▸ **Assignment**:
All entries below need to be written out exactly, but without their pictures.

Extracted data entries
▼▼▼
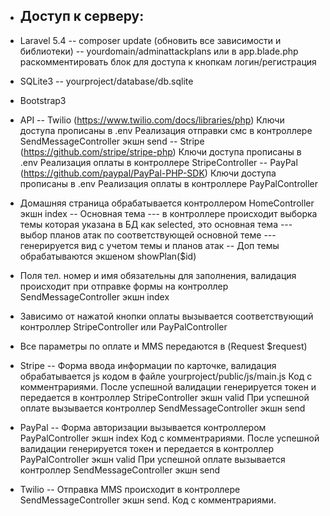 - Доступ к серверу:
	-- 
- Laravel 5.4
	-- composer update (обновить все зависимости и библиотеки)
	-- yourdomain/adminattackplans или в app.blade.php раскомментировать блок <!-- Section for adminpanel--> для доступа к кнопкам логин/регистрация
- SQLite3
	-- yourproject/database/db.sqlite
- Bootstrap3
- API
	-- Twilio (https://www.twilio.com/docs/libraries/php)
		Ключи доступа прописаны в .env
		Реализация отправки смс в контроллере SendMessageController экшн send
	-- Stripe (https://github.com/stripe/stripe-php)
		Ключи доступа прописаны в .env
		Реализация оплаты в контроллере StripeController
	-- PayPal (https://github.com/paypal/PayPal-PHP-SDK)
		Ключи доступа прописаны в .env
		Реализация оплаты в контроллере PayPalController

- Домашняя страница обрабатывается контроллером HomeController экшн index
	-- Основная тема
	 --- в контроллере происходит выборка темы которая указана в БД как selected, это основная тема
	 --- выбор планов атак по соответствующей основной теме
	 --- генерируется вид с учетом темы и планов атак
	-- Доп темы обрабатываются экшеном showPlan($id)
- Поля тел. номер и имя обязательны для заполнения, валидация происходит при отправке формы на контроллер SendMessageController
экшн index
- Зависимо от нажатой кнопки оплаты вызывается соответствующий контроллер StripeController или PayPalController
- Все параметры по оплате и MMS передаются в (Request $request)
- Stripe
	-- Форма ввода информации по карточке, валидация обрабатывается js кодом в файле yourproject/public/js/main.js
	Код с комментрариями. После успешной валидации генерируется токен и передается в контроллер StripeController экшн valid
	При успешной оплате вызывается контроллер SendMessageController экшн send
- PayPal
	-- Форма авторизации вызывается контроллером PayPalController экшн index
	Код с комментрариями. После успешной валидации генерируется токен и передается в контроллер PayPalController экшн valid
	При успешной оплате вызывается контроллер SendMessageController экшн send
- Twilio
	-- Отправка MMS происходит в контроллерe SendMessageController экшн send. 
	Код с комментрариями.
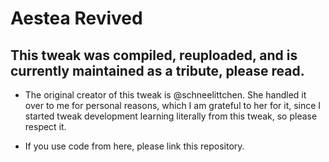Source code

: # Aestea Revived

## This tweak was compiled, reuploaded, and is currently maintained as a tribute, please read.


* The original creator of this tweak is @schneelittchen. She handled it over to me for personal reasons, which I am grateful to her for it, since I started tweak development learning literally from this tweak, so please respect it.

* If you use code from here, please link this repository.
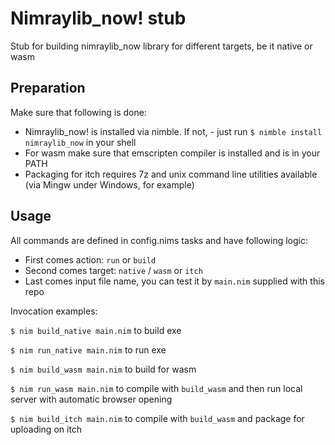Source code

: # Nimraylib_now! stub
Stub for building nimraylib_now library for different targets, be it native or wasm

## Preparation
Make sure that following is done:
- Nimraylib_now! is installed via nimble. If not, - just run `$ nimble install nimraylib_now` in your shell
- For wasm make sure that emscripten compiler is installed and is in your PATH
- Packaging for itch requires 7z and unix command line utilities available (via Mingw under Windows, for example)

## Usage
All commands are defined in config.nims tasks and have following logic:
- First comes action: `run` or `build`
- Second comes target: `native` / `wasm` or `itch`
- Last comes input file name, you can test it by `main.nim` supplied with this repo

Invocation examples:

`$ nim build_native main.nim` to build exe

`$ nim run_native main.nim` to run exe

`$ nim build_wasm main.nim` to build for wasm

`$ nim run_wasm main.nim` to compile with `build_wasm` and then run local server with automatic browser opening

`$ nim build_itch main.nim` to compile with `build_wasm` and package for uploading on itch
▲▲▲
▸ **Answer box**:
 - Доступ к серверу:
	-- 
- Laravel 5.4
	-- composer update (обновить все зависимости и библиотеки)
	-- yourdomain/adminattackplans или в app.blade.php раскомментировать блок <!-- Section for adminpanel--> для доступа к кнопкам логин/регистрация
- SQLite3
	-- yourproject/database/db.sqlite
- Bootstrap3
- API
	-- Twilio (https://www.twilio.com/docs/libraries/php)
		Ключи доступа прописаны в .env
		Реализация отправки смс в контроллере SendMessageController экшн send
	-- Stripe (https://github.com/stripe/stripe-php)
		Ключи доступа прописаны в .env
		Реализация оплаты в контроллере StripeController
	-- PayPal (https://github.com/paypal/PayPal-PHP-SDK)
		Ключи доступа прописаны в .env
		Реализация оплаты в контроллере PayPalController

- Домашняя страница обрабатывается контроллером HomeController экшн index
	-- Основная тема
	 --- в контроллере происходит выборка темы которая указана в БД как selected, это основная тема
	 --- выбор планов атак по соответствующей основной теме
	 --- генерируется вид с учетом темы и планов атак
	-- Доп темы обрабатываются экшеном showPlan($id)
- Поля тел. номер и имя обязательны для заполнения, валидация происходит при отправке формы на контроллер SendMessageController
экшн index
- Зависимо от нажатой кнопки оплаты вызывается соответствующий контроллер StripeController или PayPalController
- Все параметры по оплате и MMS передаются в (Request $request)
- Stripe
	-- Форма ввода информации по карточке, валидация обрабатывается js кодом в файле yourproject/public/js/main.js
	Код с комментрариями. После успешной валидации генерируется токен и передается в контроллер StripeController экшн valid
	При успешной оплате вызывается контроллер SendMessageController экшн send
- PayPal
	-- Форма авторизации вызывается контроллером PayPalController экшн index
	Код с комментрариями. После успешной валидации генерируется токен и передается в контроллер PayPalController экшн valid
	При успешной оплате вызывается контроллер SendMessageController экшн send
- Twilio
	-- Отправка MMS происходит в контроллерe SendMessageController экшн send. 
	Код с комментрариями.
Source code

: # Aestea Revived

## This tweak was compiled, reuploaded, and is currently maintained as a tribute, please read.


* The original creator of this tweak is @schneelittchen. She handled it over to me for personal reasons, which I am grateful to her for it, since I started tweak development learning literally from this tweak, so please respect it.

* If you use code from here, please link this repository.
Source code

: # Nimraylib_now! stub
Stub for building nimraylib_now library for different targets, be it native or wasm

## Preparation
Make sure that following is done:
- Nimraylib_now! is installed via nimble. If not, - just run `$ nimble install nimraylib_now` in your shell
- For wasm make sure that emscripten compiler is installed and is in your PATH
- Packaging for itch requires 7z and unix command line utilities available (via Mingw under Windows, for example)

## Usage
All commands are defined in config.nims tasks and have following logic:
- First comes action: `run` or `build`
- Second comes target: `native` / `wasm` or `itch`
- Last comes input file name, you can test it by `main.nim` supplied with this repo

Invocation examples:

`$ nim build_native main.nim` to build exe

`$ nim run_native main.nim` to run exe

`$ nim build_wasm main.nim` to build for wasm

`$ nim run_wasm main.nim` to compile with `build_wasm` and then run local server with automatic browser opening

`$ nim build_itch main.nim` to compile with `build_wasm` and package for uploading on itch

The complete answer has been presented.